# [Problem statement]
Every line from the start of the entries up to and including the one bearing "Offers transport transparency." must be printed verbatim, without the pictures.

─── Working data

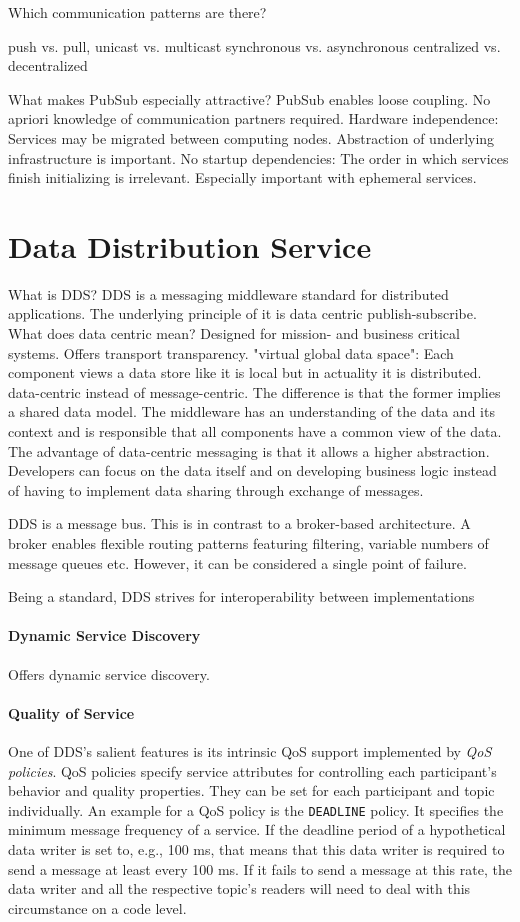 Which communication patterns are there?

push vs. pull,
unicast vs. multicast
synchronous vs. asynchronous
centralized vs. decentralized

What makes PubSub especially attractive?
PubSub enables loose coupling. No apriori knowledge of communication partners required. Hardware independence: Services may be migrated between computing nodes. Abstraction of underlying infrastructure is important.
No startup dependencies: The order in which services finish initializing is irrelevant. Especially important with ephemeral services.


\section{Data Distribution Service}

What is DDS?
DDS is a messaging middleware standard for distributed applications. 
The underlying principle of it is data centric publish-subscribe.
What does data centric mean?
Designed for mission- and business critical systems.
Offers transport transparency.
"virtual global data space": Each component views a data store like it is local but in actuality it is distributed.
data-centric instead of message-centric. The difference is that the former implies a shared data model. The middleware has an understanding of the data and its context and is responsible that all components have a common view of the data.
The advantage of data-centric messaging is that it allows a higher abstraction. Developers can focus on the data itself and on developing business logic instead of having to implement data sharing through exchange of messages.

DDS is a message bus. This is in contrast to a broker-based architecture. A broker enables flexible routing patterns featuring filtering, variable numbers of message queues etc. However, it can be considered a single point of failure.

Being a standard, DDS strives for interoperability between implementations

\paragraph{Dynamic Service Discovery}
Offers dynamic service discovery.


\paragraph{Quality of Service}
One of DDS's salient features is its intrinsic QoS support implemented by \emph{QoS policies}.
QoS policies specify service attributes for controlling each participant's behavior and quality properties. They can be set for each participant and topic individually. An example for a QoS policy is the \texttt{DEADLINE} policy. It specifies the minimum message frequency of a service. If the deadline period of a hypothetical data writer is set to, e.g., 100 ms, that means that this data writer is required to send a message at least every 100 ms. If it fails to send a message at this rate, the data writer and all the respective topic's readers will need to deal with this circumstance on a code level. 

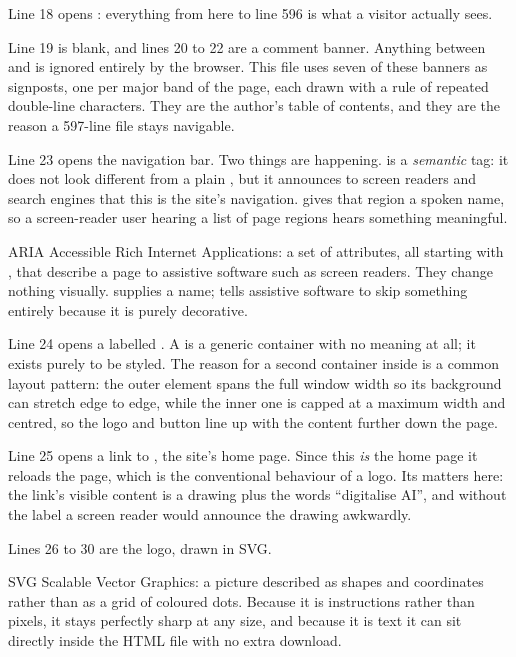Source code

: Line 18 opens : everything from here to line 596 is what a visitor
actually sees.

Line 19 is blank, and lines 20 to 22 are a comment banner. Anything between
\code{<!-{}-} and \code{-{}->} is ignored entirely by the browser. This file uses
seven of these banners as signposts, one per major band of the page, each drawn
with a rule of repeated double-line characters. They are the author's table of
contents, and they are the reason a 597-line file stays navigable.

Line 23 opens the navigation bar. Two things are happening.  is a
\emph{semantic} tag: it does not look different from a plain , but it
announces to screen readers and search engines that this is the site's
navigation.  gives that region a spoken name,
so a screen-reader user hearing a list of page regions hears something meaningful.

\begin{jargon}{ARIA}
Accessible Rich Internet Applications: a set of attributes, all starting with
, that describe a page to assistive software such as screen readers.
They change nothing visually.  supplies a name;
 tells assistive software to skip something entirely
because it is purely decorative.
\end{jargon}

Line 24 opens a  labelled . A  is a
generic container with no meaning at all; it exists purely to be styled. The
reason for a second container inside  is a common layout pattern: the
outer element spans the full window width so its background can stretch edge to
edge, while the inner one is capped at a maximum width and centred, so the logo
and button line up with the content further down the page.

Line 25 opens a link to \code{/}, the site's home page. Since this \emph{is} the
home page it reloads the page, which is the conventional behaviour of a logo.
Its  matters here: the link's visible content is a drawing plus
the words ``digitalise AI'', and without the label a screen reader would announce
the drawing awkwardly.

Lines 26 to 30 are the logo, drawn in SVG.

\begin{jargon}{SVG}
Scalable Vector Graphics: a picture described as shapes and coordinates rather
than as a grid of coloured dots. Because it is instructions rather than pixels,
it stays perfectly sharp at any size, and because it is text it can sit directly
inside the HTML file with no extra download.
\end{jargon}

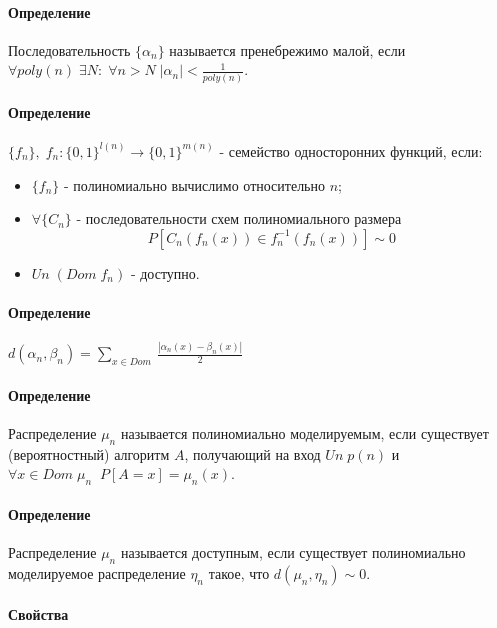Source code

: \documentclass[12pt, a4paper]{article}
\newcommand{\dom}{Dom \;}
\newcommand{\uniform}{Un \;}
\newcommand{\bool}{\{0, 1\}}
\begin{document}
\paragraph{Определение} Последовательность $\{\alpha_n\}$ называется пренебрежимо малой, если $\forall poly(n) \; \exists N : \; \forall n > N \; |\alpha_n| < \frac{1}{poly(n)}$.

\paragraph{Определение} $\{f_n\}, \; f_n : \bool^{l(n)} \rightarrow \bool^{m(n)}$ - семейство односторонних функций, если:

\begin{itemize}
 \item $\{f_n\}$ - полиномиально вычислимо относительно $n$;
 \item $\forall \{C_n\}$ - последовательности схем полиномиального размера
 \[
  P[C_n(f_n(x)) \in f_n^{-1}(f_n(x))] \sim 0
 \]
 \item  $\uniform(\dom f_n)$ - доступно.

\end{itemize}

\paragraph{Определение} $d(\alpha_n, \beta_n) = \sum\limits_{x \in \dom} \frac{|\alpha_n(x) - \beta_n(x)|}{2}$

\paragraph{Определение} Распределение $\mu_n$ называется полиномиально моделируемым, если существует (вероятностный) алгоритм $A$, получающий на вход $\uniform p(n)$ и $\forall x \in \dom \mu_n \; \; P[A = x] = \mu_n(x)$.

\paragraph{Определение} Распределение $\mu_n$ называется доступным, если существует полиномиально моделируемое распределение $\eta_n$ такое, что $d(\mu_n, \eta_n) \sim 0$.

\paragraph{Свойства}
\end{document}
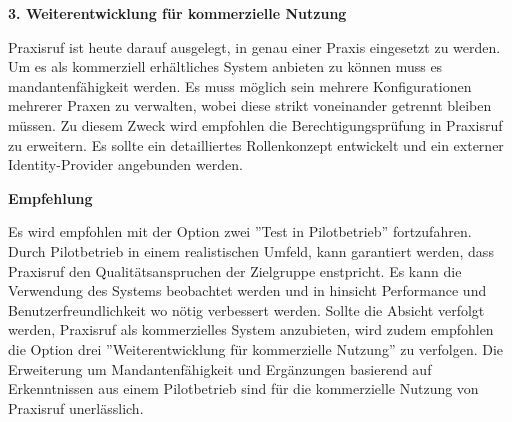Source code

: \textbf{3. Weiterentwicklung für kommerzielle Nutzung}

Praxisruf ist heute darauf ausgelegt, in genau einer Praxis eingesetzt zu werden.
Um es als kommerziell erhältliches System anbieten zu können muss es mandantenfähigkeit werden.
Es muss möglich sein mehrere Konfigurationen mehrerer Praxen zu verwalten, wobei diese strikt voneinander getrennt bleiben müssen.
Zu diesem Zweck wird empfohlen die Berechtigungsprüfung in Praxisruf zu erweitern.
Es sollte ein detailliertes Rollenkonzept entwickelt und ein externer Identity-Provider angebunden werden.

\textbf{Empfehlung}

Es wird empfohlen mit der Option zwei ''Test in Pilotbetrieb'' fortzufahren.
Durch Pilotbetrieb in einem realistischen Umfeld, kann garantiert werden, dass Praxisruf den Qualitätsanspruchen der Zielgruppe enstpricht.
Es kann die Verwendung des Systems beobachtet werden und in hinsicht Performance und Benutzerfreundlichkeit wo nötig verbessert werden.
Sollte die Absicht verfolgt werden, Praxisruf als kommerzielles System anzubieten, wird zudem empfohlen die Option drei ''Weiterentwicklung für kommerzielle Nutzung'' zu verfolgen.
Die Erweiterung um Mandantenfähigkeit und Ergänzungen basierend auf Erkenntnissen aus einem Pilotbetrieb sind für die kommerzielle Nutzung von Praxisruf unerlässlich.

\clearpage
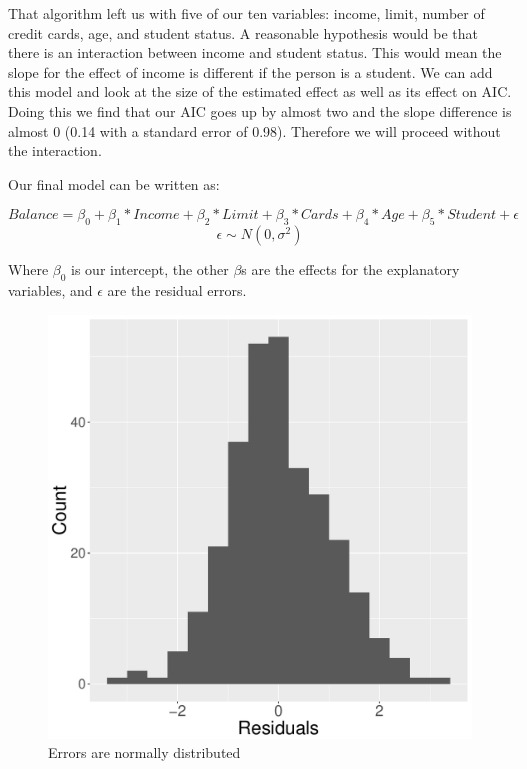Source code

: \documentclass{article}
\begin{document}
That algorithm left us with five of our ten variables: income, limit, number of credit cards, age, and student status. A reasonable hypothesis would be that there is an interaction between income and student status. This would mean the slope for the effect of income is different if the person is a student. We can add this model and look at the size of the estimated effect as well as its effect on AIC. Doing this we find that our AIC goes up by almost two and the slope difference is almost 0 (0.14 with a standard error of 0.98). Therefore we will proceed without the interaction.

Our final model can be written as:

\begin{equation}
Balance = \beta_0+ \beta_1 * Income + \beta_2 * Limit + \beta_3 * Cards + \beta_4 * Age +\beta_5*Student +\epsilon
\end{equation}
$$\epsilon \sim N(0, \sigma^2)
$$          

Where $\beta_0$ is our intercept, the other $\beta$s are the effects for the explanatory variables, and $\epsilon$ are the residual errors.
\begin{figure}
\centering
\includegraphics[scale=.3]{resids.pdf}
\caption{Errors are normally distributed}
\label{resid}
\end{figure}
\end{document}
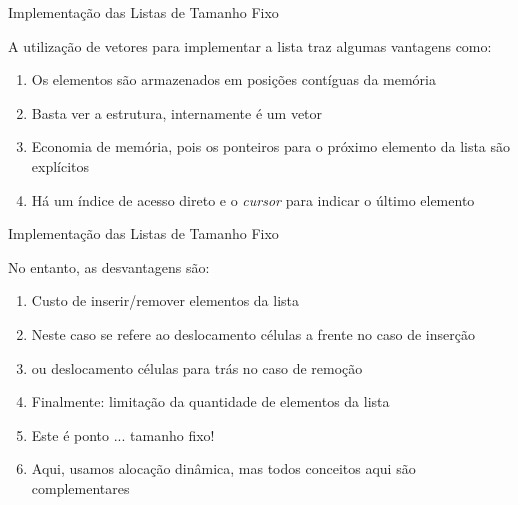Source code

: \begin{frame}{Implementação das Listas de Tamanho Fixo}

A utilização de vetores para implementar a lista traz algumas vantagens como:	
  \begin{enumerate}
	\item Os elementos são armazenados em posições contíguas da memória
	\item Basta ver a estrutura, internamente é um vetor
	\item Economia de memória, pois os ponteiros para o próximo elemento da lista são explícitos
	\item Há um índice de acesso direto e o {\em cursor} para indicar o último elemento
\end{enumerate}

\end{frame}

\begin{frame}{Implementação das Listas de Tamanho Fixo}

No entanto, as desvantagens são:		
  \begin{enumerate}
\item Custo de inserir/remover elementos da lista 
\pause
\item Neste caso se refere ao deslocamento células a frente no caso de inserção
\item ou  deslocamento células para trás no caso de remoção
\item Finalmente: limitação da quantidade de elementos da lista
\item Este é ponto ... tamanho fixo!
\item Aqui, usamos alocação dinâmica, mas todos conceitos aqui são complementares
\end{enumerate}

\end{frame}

──────

# [Response to this exercise]
 Which communication patterns are there?

push vs. pull,
unicast vs. multicast
synchronous vs. asynchronous
centralized vs. decentralized

What makes PubSub especially attractive?
PubSub enables loose coupling. No apriori knowledge of communication partners required. Hardware independence: Services may be migrated between computing nodes. Abstraction of underlying infrastructure is important.
No startup dependencies: The order in which services finish initializing is irrelevant. Especially important with ephemeral services.


\section{Data Distribution Service}

What is DDS?
DDS is a messaging middleware standard for distributed applications. 
The underlying principle of it is data centric publish-subscribe.
What does data centric mean?
Designed for mission- and business critical systems.
Offers transport transparency.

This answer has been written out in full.